# Military Service Rifle competition July 29th



## Plinker (Nov 19, 2011)

Don't have to be a member to enter this fun event.

Many class's for the different "As issued to troops" rifles with iron sights only.
20 rounds fired.
What,When,Where, ect,ect at the following link:

http://www.erml-gunclub.org/

Dust off that old piece and come join us! :thumbsup:


----------



## shootnstarz (May 4, 2011)

That sure is a mighty fine looking M-1 you got there Tony.

Different course of fire for this one, no 50 yd targets.

Rick


----------



## ironman172 (Sep 28, 2007)

would love too....just to far for me.....love my Garand ....and a fine shooter too


----------



## shootnstarz (May 4, 2011)

ironman172 said:


> would love too....just to far for me.....love my Garand ....and a fine shooter too


 
Do you mean the driving distance or the target distance? 

Rick


----------



## Plinker (Nov 19, 2011)

Ha! for SURE, 100 yards is gonna be far for me!Thanks for selling me the M-1 Rick. Its a good'n and a pleasure to shoot such a fine rifle with history.Got a bit of 30-06 brass that needs trimming. Any recommendations on which one to buy?


----------



## shootnstarz (May 4, 2011)

I use a RCBS Trim Pro, actually have 3 of them, one set to each caliber.
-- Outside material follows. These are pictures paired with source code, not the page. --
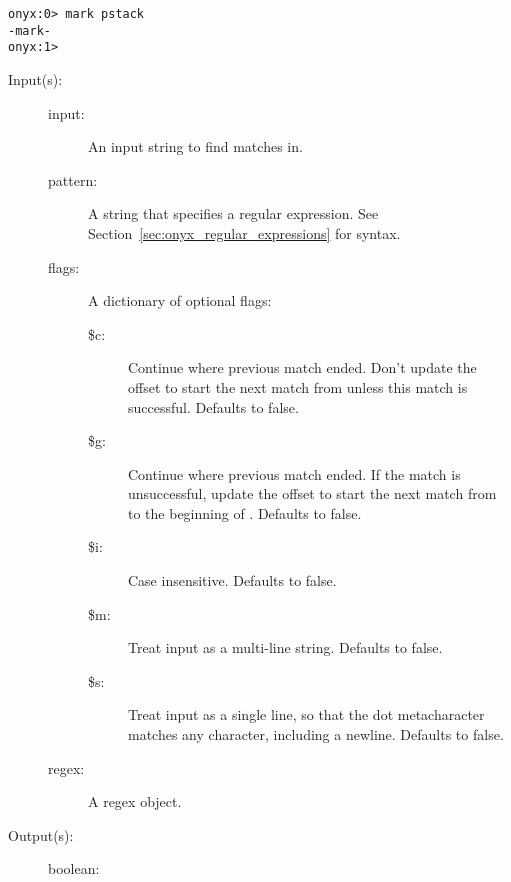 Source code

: \begin{description}
\begin{description}
\begin{verbatim}
onyx:0> mark pstack
-mark-
onyx:1>
		\end{verbatim}
	\end{description}
\label{systemdict:match}
\item[{\onyxop{input pattern flags}{match}{boolean}}: ]
\item[{\onyxop{input pattern}{match}{boolean}}: ]
\item[{\onyxop{input regex}{match}{boolean}}: ]
	\begin{description}\item[]
	\item[Input(s): ]
		\begin{description}\item[]
		\item[input: ]
			An input string to find matches in.
		\item[pattern: ]
			A string that specifies a regular expression.  See
			Section~\ref{sec:onyx_regular_expressions} for syntax.
		\item[flags: ]
			A dictionary of optional flags:
			\begin{description}%
			\item[\$c: ]
				Continue where previous match ended.  Don't
				update the offset to start the next match from
				unless this match is successful.  Defaults to
				false.
			\item[\$g: ]
				Continue where previous match ended.  If the
				match is unsuccessful, update the offset to
				start the next match from to the beginning of
				.  Defaults to false.
			\item[\$i: ] Case insensitive.  Defaults to false.
			\item[\$m: ] Treat input as a multi-line string.
				Defaults to false.
			\item[\$s: ] Treat input as a single line, so that
				the dot metacharacter matches any character,
				including a newline.  Defaults to false.
			\end{description}
		\item[regex: ]
			A regex object.
		\end{description}
	\item[Output(s): ]
		\begin{description}\item[]
		\item[boolean: ]
			\begin{description}\item[]

\end{description}
\end{description}
\end{description}
\end{description}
If you'd like to bring'um by you can use my trimmer to whittle'um down to the right size until you get one.

Rick


----------



## aaronious45 (Dec 15, 2011)

Any countries military?? This sounds like a blast


----------



## Plinker (Nov 19, 2011)

Big YES!

*Any* military rifle EVER issued to mass troops.
Class's are:
up to the end of WWI
WWII
Korean/Vietnam
Post Vietnam

Also, if enough single shot rifles show up, they have a class for those.

I've gotta Trapdoor Springfield thats a sweet shooter.


----------